Kearran Giovanni is an American actress, best known for her role as Detective Amy Sykes in the TNT police procedural series Major Crimes.

Life and career
Giovanni was born in Lafayette, Louisiana and raised in Katy, Texas. She attended The High School for the Performing and Visual Arts in Austin, Texas and later the University of Cincinnati – College-Conservatory of Music. In 2004, she moved to New York and began her career on Broadway. She appeared in a number of productions, including Hugh Jackman: Back on Broadway, Catch Me If You Can, Guys and Dolls, Sweet Charity, and Tarzan.

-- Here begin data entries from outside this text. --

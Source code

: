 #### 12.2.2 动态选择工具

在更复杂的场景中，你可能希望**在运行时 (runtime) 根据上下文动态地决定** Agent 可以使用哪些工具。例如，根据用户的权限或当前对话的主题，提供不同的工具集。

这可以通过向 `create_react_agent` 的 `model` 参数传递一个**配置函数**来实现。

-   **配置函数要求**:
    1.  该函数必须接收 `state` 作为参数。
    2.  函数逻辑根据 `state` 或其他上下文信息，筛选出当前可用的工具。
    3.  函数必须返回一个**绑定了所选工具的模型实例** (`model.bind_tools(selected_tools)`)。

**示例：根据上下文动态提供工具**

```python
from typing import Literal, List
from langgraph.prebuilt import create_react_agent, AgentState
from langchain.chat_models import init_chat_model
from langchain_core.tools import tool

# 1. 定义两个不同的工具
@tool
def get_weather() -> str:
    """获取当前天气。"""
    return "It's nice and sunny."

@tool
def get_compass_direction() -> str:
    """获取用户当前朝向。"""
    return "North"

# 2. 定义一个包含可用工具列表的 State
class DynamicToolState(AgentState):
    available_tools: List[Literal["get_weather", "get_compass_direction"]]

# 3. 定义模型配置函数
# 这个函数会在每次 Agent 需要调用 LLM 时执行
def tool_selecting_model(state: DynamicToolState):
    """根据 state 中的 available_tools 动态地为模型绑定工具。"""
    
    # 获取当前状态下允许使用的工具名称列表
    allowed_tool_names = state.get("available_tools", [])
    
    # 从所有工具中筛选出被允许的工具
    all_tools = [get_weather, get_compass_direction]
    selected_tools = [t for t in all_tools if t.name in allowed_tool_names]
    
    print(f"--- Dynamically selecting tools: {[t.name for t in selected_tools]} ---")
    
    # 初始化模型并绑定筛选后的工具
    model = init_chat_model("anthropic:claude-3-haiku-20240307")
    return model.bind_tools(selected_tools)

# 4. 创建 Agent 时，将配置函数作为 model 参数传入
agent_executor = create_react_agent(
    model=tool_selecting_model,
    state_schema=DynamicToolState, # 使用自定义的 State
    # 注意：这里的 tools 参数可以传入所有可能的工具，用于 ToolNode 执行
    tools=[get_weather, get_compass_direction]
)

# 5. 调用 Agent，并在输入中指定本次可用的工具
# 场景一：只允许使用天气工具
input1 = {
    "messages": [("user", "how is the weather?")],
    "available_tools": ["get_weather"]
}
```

Giovanni played Dr. Vivian Wright, a recurring role on the ABC daytime soap opera One Life to Live from 2009 to the series finale in 2012. In February 2012, Giovanni won her first series regular role as Detective Amy Sykes in the TNT police procedural series Major Crimes. She also guest-starred on USA Network's Royal Pains in 2012, and on The CW's Beauty and the Beast in 2013.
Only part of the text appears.